Latent Space of GANs

  • encode rich semantic knowledge


  • can be further applied to image editing

  • use a certain direction \(\mathbf{n} \in \mathbb{R}^{d}\) in the latent space, to represent certain semantic concept

  • after identifying semantically meaningful direction…

    manipulation : \(\operatorname{edit}(G(\mathbf{z}))=G\left(\mathbf{z}^{\prime}\right)=G(\mathbf{z}+\alpha \mathbf{n})\)

(2) Unsupervised Semantic Factorization

Goal : reveal EXPLANATORY factors from latent space of GANs

Ex) First projection step

  • manipulation model can be simplified as…

    \(\mathbf{y}^{\prime} \triangleq G_{1}\left(\mathbf{z}^{\prime}\right) =G_{1}(\mathbf{z}+\alpha \mathbf{n}) =\mathbf{A z}+\mathbf{b}+\alpha \mathbf{A n}=\mathbf{y}+\alpha \mathbf{A} \mathbf{n}\).

    • instance independent
  • weight parameter \(\mathbf{A}\) should contain knowledge of image variation

    \(\rightarrow\) \(\therefore\) aim to discover important latent directions, by DECOMPOSING \(\mathbf{A}\)

Propose an UNSUPERVISED approach for semantic factorization

( = independent of data sampling & model training )

  • by solving \(\mathbf{n}^{*}=\underset{\left\{\mathbf{n} \in \mathbb{R}^{d}: \mathbf{n}^{T} \mathbf{n}=1\right\}}{\arg \max } \mid \mid \mathbf{A n} \mid \mid _{2}^{2}\)

    • aims to find the direction that cause LARGE variations after projection of \(\mathbf{A}\)
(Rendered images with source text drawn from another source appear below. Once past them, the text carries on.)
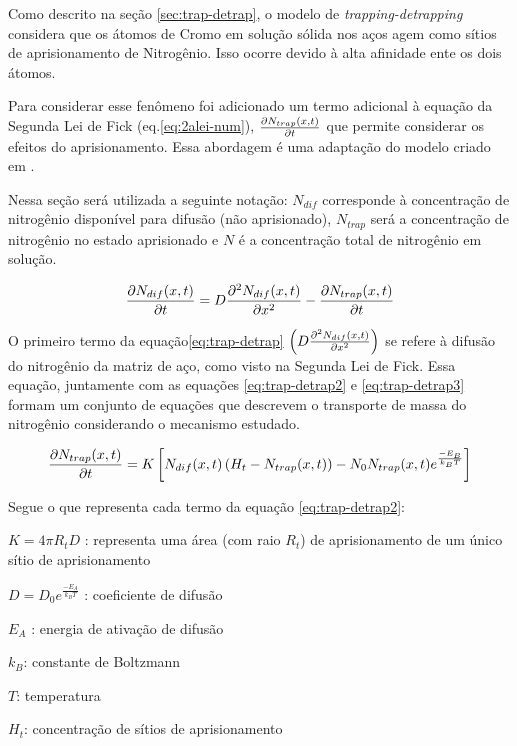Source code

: Como descrito na seção \autoref{sec:trap-detrap}, o modelo de \textit{trapping-detrapping} considera que os átomos de Cromo em solução sólida nos aços agem como sítios de aprisionamento de Nitrogênio. Isso ocorre devido à alta afinidade ente os dois átomos.

Para considerar esse fenômeno foi adicionado um termo adicional à equação da Segunda Lei de Fick (eq.\autoref{eq:2alei-num}), $\pdv{N_{trap}(x,t)}{t}$ que permite considerar os efeitos do aprisionamento. Essa abordagem é uma adaptação do modelo criado em \cite{moskalioviene2011modeling}.

Nessa seção será utilizada a seguinte notação: $N_{dif}$ corresponde à concentração de nitrogênio disponível para difusão (não aprisionado), $N_{trap}$ será a concentração de nitrogênio no estado aprisionado e $N$ é a concentração total de nitrogênio em solução.

\begin{equation}
\label{eq:trap-detrap}
\pdv{N_{dif}(x,t)}{t} = D\pdv[2]{N_{dif}(x,t)}{x} - \pdv{N_{trap}(x,t)}{t} 
\end{equation}

O primeiro termo da equação\autoref{eq:trap-detrap} $\left(D\pdv[2]{N_{dif}(x,t)}{x}\right)$ se refere à difusão do nitrogênio da matriz de aço, como visto na Segunda Lei de Fick. Essa equação, juntamente com as equações \autoref{eq:trap-detrap2} e \autoref{eq:trap-detrap3} formam um conjunto de equações que descrevem o transporte de massa do nitrogênio considerando o mecanismo estudado.

\begin{equation}
\label{eq:trap-detrap2}
\pdv{N_{trap}(x,t)}{t} = K\left[N_{dif}(x,t)\left(H_t-N_{trap}(x,t)\right) - N_0 N_{trap}(x,t)e^{\frac{-E_B}{k_BT}}\right] 
\end{equation}

Segue o que representa cada termo da equação \autoref{eq:trap-detrap2}:

$K=4{\pi}R_tD$ : representa uma área (com raio $R_t$) de aprisionamento de um único sítio de aprisionamento

$D=D_0e^{\frac{-E_A}{k_BT}}$ : coeficiente de difusão 

$E_A$ : energia de ativação de difusão

$k_B$: constante de Boltzmann 
	
$T$: temperatura

$H_t$: concentração de sítios de aprisionamento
      • ex) if some direction \(\mathbf{n}^{\prime}\) is projected to a zero-norm vector ( \(\mathbf{A n}^{\prime}=\mathbf{0}\) )…

        \(\rightarrow\) \(\mathbf{y}^{\prime}=\mathbf{y}\) ( unchanged! )

Finding \(k\) most important directions \(\left\{\mathbf{n}_{1}, \mathbf{n}_{2}, \cdots, \mathbf{n}_{k}\right\}\)

  • \(k=1\) : \(\mathbf{n}^{*}=\underset{\left\{\mathbf{n} \in \mathbb{R}^{d}: \mathbf{n}^{T} \mathbf{n}=1\right\}}{\arg \max } \mid \mid \mathbf{A n} \mid \mid _{2}^{2}\)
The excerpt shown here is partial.